ACTION ITEM
Go over the entries below line by line, copying each one that contains the word "queries".

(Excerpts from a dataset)

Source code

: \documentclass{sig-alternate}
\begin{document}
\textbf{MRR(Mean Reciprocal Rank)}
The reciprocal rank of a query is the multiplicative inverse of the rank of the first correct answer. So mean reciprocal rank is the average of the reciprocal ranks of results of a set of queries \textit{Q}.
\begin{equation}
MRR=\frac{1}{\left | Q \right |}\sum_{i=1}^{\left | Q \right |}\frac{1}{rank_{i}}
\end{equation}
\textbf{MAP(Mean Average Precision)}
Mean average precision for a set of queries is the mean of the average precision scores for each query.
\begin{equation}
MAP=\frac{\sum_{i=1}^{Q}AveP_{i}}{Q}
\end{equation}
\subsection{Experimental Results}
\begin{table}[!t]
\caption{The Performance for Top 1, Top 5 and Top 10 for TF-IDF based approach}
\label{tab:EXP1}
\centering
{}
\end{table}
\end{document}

EXERCISE ANSWER
The reciprocal rank of a query is the multiplicative inverse of the rank of the first correct answer. So mean reciprocal rank is the average of the reciprocal ranks of results of a set of queries \textit{Q}.
Mean average precision for a set of queries is the mean of the average precision scores for each query.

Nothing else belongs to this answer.